Nonetheless, until 1937 the Nazis did not adopt an openly anti-Zionist policy. As long as the Germans still retained a glimmer of hope that they could remain on good terms with the British, they diligently avoided any blatantly anti-British acts. In the summer of 1937, however, a new situation arose due to the Peel Commission’s partition plan, which included the creation of a tiny Jewish state in Palestine. German Foreign Minister von Neurath emphasized in a memorandum that “the creation of a Jewish state” was not “in Germany’s interest” since such a state “would create an additional position of power under international law for international Jewry. Germany therefore has an interest in strengthening the Arab world as a counterweight against such a possible increase in power for world Jewry.”
From then on, Nazi Germany actively allied itself with the antisemitic forces in the region - the Mufti of Jerusalem, Hajj Amin el-Husseini and the Egyptian Muslim Brotherhood - to prevent the establishment of a Jewish state at all costs. Thus, during the late 1930s, meetings took place between Nazi agents in Cairo and the leaders of the Muslim Brotherhood with Joseph Goebbels‘ explicit approval, as documents from the British National Archives prove. The Germans transferred large sums of money to this Islamist group; they organized common „Palestine meetings“ and joint education events on „the Jewish question“ and supported the Brotherhood’s most important ally, the Mufti of Jerusalem. Finally, at the end of 1937, associates of the Mufti urged the German Nazis to set up their own Arabic-language radio operation which would later become Radio Zeesen.

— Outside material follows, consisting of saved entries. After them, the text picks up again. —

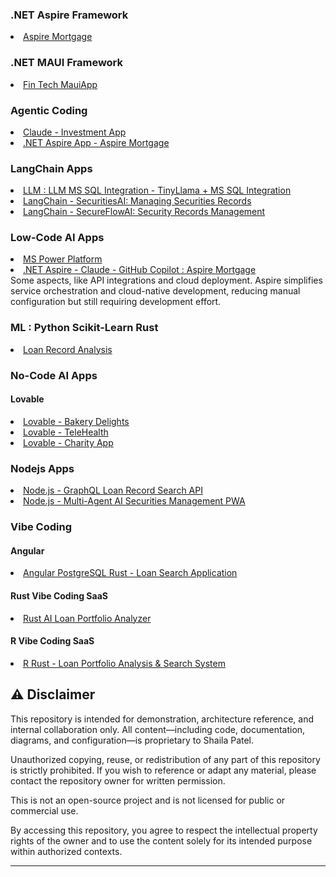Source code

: ﻿
### .NET Aspire Framework
<li><a href="https://github.com/spusgh/SaaS_Apps/tree/main/FinTech_.NETAspire">Aspire Mortgage</a></li>


### .NET MAUI Framework
 <li><a href="https://github.com/spusgh/SaaS_Apps/tree/main/FinTech_MauiApp">Fin Tech MauiApp</a></li>


### Agentic Coding
 <li><a href="https://github.com/spusgh/SaaS_Apps/tree/main/AgenticCoding/Claude%20Sonnet">Claude - Investment App</a></li>
 <li><a href="https://github.com/spusgh/SaaS_Apps/tree/main/FinTech_.NETAspire">.NET Aspire App - Aspire Mortgage</a></li>

### LangChain Apps
<li><a href="https://github.com/spusgh/SaaS_Apps/tree/main/LLM/LLM2MSSQL">LLM : LLM MS SQL Integration - TinyLlama + MS SQL Integration</a> <br/>      
<li><a href="https://github.com/spusgh/SaaS_Apps/tree/main/LangChainApps/SecuritiesAI">LangChain - SecuritiesAI: Managing Securities Records</a></li>
<li><a href="https://github.com/spusgh/SaaS_Apps/tree/main/LangChainApps/SecureFlowAI">LangChain - SecureFlowAI: Security Records Management</a></li>


### Low-Code AI Apps
<li><a href="https://github.com/spusgh/SaaS_Apps/tree/main/LowCodeAIApps/Microsoft%20Power%20Platform">MS Power Platform</a></li>
<li><a href="https://github.com/spusgh/SaaS_Apps/tree/main/FinTech_.NETAspire">.NET Aspire - Claude - GitHub Copilot : Aspire Mortgage</a></li>
	Some aspects, like API integrations and cloud deployment. Aspire simplifies service orchestration and cloud-native development, reducing manual configuration but still requiring development effort.

### ML : Python Scikit-Learn Rust
 <li><a href="https://github.com/spusgh/SaaS_Apps/tree/main/AgenticCoding/MLPythonScikit-LearnRustLoanRecordAnalysis">Loan Record Analysis</a></br/>


### No-Code AI Apps
 #### Lovable
 <li><a href="https://github.com/spusgh/SaaS_Apps/tree/main/NoCodeAIApps/Lovable/BakeryDelights">Lovable - Bakery Delights</a> <br/>
 <li><a href="https://github.com/spusgh/SaaS_Apps/tree/main/NoCodeAIApps/Lovable/TeleHealth">Lovable - TeleHealth</a> <br/>
 <li><a href="https://github.com/spusgh/SaaS_Apps/tree/main/NoCodeAIApps/Lovable/Charity">Lovable - Charity App</a>


### Nodejs Apps
 <li><a href="https://github.com/spusgh/SaaS_Apps/tree/main/NodejsApps/GraphQLLoanRecordSearchAPI">Node.js - GraphQL Loan Record Search API<br/>
 <li><a href="https://github.com/spusgh/SaaS_Apps/tree/main/NodejsApps/AISecuritiesManagement">Node.js - Multi-Agent AI Securities Management PWA </a> <br/>

### Vibe Coding
#### Angular 
 
<li><a href="https://github.com/spusgh/SaaS_Apps/tree/main/VibeCoding/AngularRustLoanManagement"> Angular PostgreSQL Rust - Loan Search Application</a></li>

 #### Rust Vibe Coding SaaS
 <li><a href="https://github.com/spusgh/SaaS_Apps/tree/main/VibeCoding/MLRustLoanDataApp">Rust AI Loan Portfolio Analyzer</a></li>

 #### R Vibe Coding SaaS
 <li><a href="https://github.com/spusgh/SaaS_Apps/tree/main/VibeCoding/RRustLoanDataAnalysis"> R Rust - Loan Portfolio Analysis & Search System</a></li>



 
## ⚠️ Disclaimer

This repository is intended for demonstration, architecture reference, and internal collaboration only. All content—including code, documentation, diagrams, and configuration—is proprietary to Shaila Patel.

Unauthorized copying, reuse, or redistribution of any part of this repository is strictly prohibited. If you wish to reference or adapt any material, please contact the repository owner for written permission.

This is not an open-source project and is not licensed for public or commercial use.

By accessing this repository, you agree to respect the intellectual property rights of the owner and to use the content solely for its intended purpose within authorized contexts.

---
<br/>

At the beginning of World War II German short-wave transmitters were broadcasting in 15 different foreign languages. However, of all the foreign-language broadcasting units, Radio Zeesen’s “Orient Zone” was given “absolute priority”. It broadcast to Arabs and Persians, but also to Turks and Indians and employed about 80 people, including some 20 presenters and translators.
At that time, technically advanced short-wave radios offered an entertainment and information medium with a great power of attraction. We can compare it perhaps with today’s attraction of TicToc. In his memoirs, Grand Ayatollah Husain Ali Montazeri recalls the installation of a radio in an Isfahan coffee house at the end of the 1930s: “Thousands of people” had come to see and hear the radio including Montazeri himself, who was wondering, “what is a radio?”
In those days listening to the radio was a public occasion. People did so in coffee houses and bazaars. Sometimes the radio would be placed on a pedestal in the town square around which the information hungry would gather, sometimes a set located in the mayor’s garden would provide a meeting point for the village elders. What had been heard would immediately then be talked about, further extending the reach of the program’s message. It has been estimated that by the start of the 1940s, about a million people were regularly listening to the radio in the Middle East and North Africa.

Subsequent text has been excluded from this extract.